When I first embarked on my original elimination diet, I felt incredibly alone. In fact, part of the reason why I started this blog was so that I could connect with others who were going through a similar process and looking to connect. Since then, the autoimmune protocol has gained incredible traction within the small communities of sufferers who have found the protocol helpful to their conditions. Countless autoimmune protocol lifestyle and recipe blogs have sprung up, along with more support groups and pages on facebook.
Through my involvement with these different communities, I have made many virtual friends who understand me in a way that many of my real-life friends and family members never will. They get the feeling of an autoimmune flare, how frustrating it is after seeing an unsympathetic doctor and how the thought of attending a holiday party induces panic. We can laugh about “emergency breakfasts” of sardines and avocado when our stash of frozen meat patties run out, or how greasy our hair is after trying “no poo” for the first time (thats no shampoo, not poop, people!). For the last year, being online has allowed me to be a part of this growing tribe of people who eat, act and think differently than all of the people I interact with every day. These friendships have kept me motivated to eat and live in a way that keeps me full of vitality, even when the stress of daily life almost has me worn thin. If you are trying this on your own and haven’t joined a group or connected in some way, I greatly suggest that you do so!

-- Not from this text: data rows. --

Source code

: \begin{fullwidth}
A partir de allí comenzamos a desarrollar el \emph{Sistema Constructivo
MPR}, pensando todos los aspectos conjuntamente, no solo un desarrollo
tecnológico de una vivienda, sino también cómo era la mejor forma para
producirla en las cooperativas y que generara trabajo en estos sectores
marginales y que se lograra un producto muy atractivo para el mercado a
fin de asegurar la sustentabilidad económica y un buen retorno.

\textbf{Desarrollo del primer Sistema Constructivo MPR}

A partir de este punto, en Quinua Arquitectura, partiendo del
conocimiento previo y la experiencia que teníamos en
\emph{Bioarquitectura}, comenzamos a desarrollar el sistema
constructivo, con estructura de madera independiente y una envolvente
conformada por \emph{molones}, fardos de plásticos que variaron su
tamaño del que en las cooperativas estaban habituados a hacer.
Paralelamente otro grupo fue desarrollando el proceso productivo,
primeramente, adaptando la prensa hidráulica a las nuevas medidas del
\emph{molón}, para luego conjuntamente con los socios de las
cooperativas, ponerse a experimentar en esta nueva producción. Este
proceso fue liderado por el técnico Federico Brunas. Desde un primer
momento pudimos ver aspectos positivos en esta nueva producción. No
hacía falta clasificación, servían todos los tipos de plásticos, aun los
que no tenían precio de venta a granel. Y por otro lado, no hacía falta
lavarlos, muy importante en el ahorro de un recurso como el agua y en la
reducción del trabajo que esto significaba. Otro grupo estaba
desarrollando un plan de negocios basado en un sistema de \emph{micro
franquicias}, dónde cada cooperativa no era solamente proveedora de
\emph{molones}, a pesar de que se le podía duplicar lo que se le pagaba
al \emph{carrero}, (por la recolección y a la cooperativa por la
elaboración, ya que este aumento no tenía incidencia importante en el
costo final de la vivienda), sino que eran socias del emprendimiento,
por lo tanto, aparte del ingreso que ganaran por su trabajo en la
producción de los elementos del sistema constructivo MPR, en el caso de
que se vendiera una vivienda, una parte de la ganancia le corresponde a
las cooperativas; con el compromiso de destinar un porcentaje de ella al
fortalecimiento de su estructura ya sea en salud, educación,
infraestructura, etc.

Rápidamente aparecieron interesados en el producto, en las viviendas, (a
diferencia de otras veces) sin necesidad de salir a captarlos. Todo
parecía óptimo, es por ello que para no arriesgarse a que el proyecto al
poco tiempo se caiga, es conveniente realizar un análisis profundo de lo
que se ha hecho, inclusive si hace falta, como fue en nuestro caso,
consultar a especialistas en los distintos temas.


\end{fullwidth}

Are you ready to get connected online? Here is how:
-Get plugged in on the facebook pages. Mine can be found here, as well as The Paleo Mom, Alt-Ternative Autoimmune, Nutrisclerosis, A Clean Plate and Phoenix Helix. A lot of us autoimmune bloggers post compliant recipes, articles and reader questions that followers are welcome to discuss.

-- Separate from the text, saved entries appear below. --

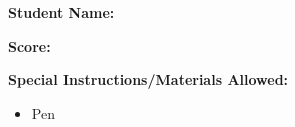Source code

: \documentclass[12pt]{article}
\begin{document}
\vspace{1cm}
\noindent\textbf{Student Name:} \uline{\hspace{8cm}}

\vspace{0.5cm}
\noindent\textbf{Score:} \uline{\hspace{8cm}}

\vspace{0.5cm}
\noindent\textbf{Special Instructions/Materials Allowed:}
\begin{itemize}[leftmargin=*]
    \item Pen
\end{itemize}
\end{document}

-Find some facebook support groups, specific to your condition with members who are open to using alternative therapies to manage their conditions. I help moderate both Hashimoto’s 411 and the Elimination/Provocation 411 groups, which are helpful for those with autoimmune thyroid disease. If there aren’t any groups for your condition, consider starting one! They tend to be private, and require a moderator to approve members before joining to prevent spam.
The Next Step
In the past few months, I have had the opportunity to meet some of these virtual friends in person. Turns out, some of the women I moderate the Hashimoto’s 411 group with also live in the pacific northwest, and I got the opportunity to meet them and become real life friends! I was also able to make it to the Ancestral Health Symposium this year, where I got a chance to meet a lot of other bloggers that I had been friends with online for some time. While having friends who support my lifestyle online has been really inspiring and helpful, meeting some of these people in person has really taken it to the next level and has me thinking about how important community is to this movement.

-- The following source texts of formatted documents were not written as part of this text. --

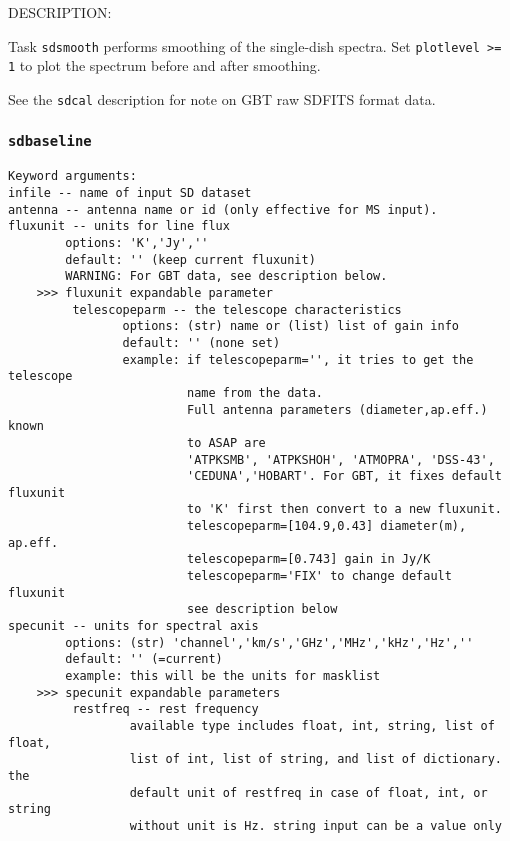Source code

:    DESCRIPTION:

Task {\tt sdsmooth} performs smoothing of the single-dish spectra.
Set {\tt plotlevel >= 1} to plot the spectrum before and after smoothing.
    
See the {\tt sdcal} description for note on GBT raw SDFITS format data.

\medskip

 
\subsubsection{{\tt sdbaseline}}
\label{section:sd.sdtasks.tasks.sdbaseline}

\begin{verbatim}
Keyword arguments:
infile -- name of input SD dataset
antenna -- antenna name or id (only effective for MS input). 
fluxunit -- units for line flux
        options: 'K','Jy',''
        default: '' (keep current fluxunit)
        WARNING: For GBT data, see description below.
    >>> fluxunit expandable parameter
         telescopeparm -- the telescope characteristics
                options: (str) name or (list) list of gain info
                default: '' (none set)
                example: if telescopeparm='', it tries to get the telescope
                         name from the data.
                         Full antenna parameters (diameter,ap.eff.) known
                         to ASAP are
                         'ATPKSMB', 'ATPKSHOH', 'ATMOPRA', 'DSS-43',
                         'CEDUNA','HOBART'. For GBT, it fixes default fluxunit
                         to 'K' first then convert to a new fluxunit.
                         telescopeparm=[104.9,0.43] diameter(m), ap.eff.
                         telescopeparm=[0.743] gain in Jy/K
                         telescopeparm='FIX' to change default fluxunit
                         see description below
specunit -- units for spectral axis
        options: (str) 'channel','km/s','GHz','MHz','kHz','Hz',''
        default: '' (=current)
        example: this will be the units for masklist
    >>> specunit expandable parameters
         restfreq -- rest frequency
                 available type includes float, int, string, list of float, 
                 list of int, list of string, and list of dictionary. the 
                 default unit of restfreq in case of float, int, or string 
                 without unit is Hz. string input can be a value only 

\end{verbatim}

I recently decided to start the PNW Autoimmune Protocol Meetup Group to facilitate in-person gatherings for the growing number of locals I was coming into contact with. I want to get some of this online connection to spill over into real life, and get those of us who are eating this way together for small gatherings and potlucks where we can enjoy safe food with like company. While we have yet to have our first event, I imagine getting to connect with a group of people who have been going through the protocol is going to be very powerful and inspiring. It will also be a good way to make like-minded friends, share resources and hopefully inspire people to start smaller groups of their own with those who live close by (like a weekly knitting circle or tea). Right now, we have potlucks on the books for both Seattle and Portland in October. If you don’t live in the northwest and are interested in starting an AIP meet-up group of your own, I will gladly help you promote it! If there are enough groups, I could even start a directory and put the page on my site.
I love this move towards building a bigger community around the autoimmune protocol, or even just sharing the ways that those of us with autoimmune disease can live healthier. One of my goals going into the future, is facilitating more connection so that we don’t feel so alone.
Have you been able to connect with anyone also on the autoimmune protocol while on this journey? How has it helped or supported you?